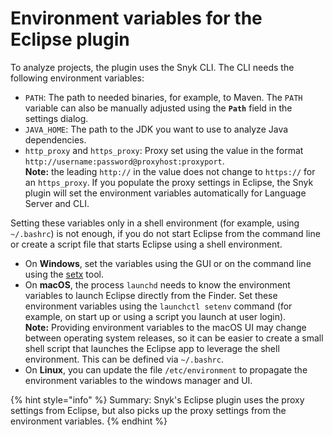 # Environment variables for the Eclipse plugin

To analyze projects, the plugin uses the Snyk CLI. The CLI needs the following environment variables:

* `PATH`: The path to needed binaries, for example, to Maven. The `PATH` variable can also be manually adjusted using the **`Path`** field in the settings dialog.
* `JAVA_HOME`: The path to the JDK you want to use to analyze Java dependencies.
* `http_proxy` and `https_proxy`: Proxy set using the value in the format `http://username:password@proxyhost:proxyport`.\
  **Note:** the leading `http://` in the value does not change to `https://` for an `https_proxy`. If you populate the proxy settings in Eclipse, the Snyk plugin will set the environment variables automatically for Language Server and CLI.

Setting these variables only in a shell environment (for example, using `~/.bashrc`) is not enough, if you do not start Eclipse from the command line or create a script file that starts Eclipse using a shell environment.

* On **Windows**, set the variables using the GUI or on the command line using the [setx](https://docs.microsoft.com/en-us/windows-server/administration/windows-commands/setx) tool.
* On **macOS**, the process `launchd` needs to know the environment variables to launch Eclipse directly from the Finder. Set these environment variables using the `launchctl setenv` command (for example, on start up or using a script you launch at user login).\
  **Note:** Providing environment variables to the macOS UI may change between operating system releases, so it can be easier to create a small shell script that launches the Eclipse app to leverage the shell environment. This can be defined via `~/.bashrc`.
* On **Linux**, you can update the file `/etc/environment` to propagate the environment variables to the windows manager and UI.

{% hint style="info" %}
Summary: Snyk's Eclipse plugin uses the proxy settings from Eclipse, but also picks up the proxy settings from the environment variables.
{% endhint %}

------------------------------

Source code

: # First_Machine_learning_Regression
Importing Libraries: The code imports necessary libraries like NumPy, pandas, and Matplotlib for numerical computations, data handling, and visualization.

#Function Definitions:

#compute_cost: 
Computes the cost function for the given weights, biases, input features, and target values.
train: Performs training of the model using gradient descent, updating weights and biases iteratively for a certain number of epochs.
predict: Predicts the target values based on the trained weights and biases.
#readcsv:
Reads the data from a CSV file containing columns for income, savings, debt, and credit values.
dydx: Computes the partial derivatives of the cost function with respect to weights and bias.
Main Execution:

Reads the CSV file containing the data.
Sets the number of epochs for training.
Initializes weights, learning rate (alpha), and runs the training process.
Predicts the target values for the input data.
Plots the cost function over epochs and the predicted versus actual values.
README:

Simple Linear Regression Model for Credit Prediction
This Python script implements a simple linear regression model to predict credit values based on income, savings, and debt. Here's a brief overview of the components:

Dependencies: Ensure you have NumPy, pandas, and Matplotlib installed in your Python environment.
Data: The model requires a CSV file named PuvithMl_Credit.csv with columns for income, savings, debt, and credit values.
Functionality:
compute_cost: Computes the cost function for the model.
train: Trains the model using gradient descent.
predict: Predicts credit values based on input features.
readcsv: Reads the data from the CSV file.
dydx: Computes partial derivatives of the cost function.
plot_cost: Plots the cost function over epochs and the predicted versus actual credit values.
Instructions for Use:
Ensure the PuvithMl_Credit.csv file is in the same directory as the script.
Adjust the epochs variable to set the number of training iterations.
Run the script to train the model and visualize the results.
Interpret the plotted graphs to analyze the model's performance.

------------------------------

▶ _What you will do_:
Proceeding from the line containing "Proxy set using" through the line containing "Server and CLI.", transcribe the lines above exactly, both end lines included.

▶ _Result of the exercise_:
* `http_proxy` and `https_proxy`: Proxy set using the value in the format `http://username:password@proxyhost:proxyport`.\
  **Note:** the leading `http://` in the value does not change to `https://` for an `https_proxy`. If you populate the proxy settings in Eclipse, the Snyk plugin will set the environment variables automatically for Language Server and CLI.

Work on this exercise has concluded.